(Stored dataset items)
Start of Block
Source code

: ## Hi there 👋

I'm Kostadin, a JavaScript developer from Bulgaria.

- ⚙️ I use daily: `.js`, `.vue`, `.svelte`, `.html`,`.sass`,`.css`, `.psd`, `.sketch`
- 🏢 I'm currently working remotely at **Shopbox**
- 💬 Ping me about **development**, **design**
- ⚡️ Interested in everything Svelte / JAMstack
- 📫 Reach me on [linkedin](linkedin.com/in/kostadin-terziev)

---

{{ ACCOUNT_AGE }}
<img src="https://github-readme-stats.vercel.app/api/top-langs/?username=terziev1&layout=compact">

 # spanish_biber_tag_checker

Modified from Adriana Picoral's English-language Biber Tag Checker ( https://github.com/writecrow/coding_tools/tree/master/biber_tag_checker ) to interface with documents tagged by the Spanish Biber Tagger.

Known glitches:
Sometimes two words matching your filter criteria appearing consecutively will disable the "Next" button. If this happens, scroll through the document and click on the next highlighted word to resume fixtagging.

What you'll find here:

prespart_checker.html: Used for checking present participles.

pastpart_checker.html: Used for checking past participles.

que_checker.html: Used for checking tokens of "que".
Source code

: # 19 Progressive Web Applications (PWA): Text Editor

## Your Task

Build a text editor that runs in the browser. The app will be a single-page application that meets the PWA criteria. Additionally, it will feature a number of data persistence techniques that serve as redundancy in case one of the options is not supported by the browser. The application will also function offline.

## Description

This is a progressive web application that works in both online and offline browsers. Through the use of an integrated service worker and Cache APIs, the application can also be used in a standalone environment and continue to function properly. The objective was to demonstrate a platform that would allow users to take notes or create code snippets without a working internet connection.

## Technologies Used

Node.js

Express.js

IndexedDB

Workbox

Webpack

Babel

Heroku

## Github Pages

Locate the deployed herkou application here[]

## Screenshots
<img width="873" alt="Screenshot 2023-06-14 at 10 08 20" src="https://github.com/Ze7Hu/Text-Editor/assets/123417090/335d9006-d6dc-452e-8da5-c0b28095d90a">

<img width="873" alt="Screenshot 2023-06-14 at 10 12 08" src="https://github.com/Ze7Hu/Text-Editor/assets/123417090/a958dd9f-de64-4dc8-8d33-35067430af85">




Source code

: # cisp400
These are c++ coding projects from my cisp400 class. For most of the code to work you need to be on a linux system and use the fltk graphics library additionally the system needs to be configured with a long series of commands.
End of Block
TASK STATEMENT:
Which lines run from the one holding "prespart_checker.html: Used for" through the one holding "## Description" in the records above? Repeat them exactly, both included, and nothing more.

RESPONSE:
prespart_checker.html: Used for checking present participles.

pastpart_checker.html: Used for checking past participles.

que_checker.html: Used for checking tokens of "que".
Source code

: # 19 Progressive Web Applications (PWA): Text Editor

## Your Task

Build a text editor that runs in the browser. The app will be a single-page application that meets the PWA criteria. Additionally, it will feature a number of data persistence techniques that serve as redundancy in case one of the options is not supported by the browser. The application will also function offline.

## Description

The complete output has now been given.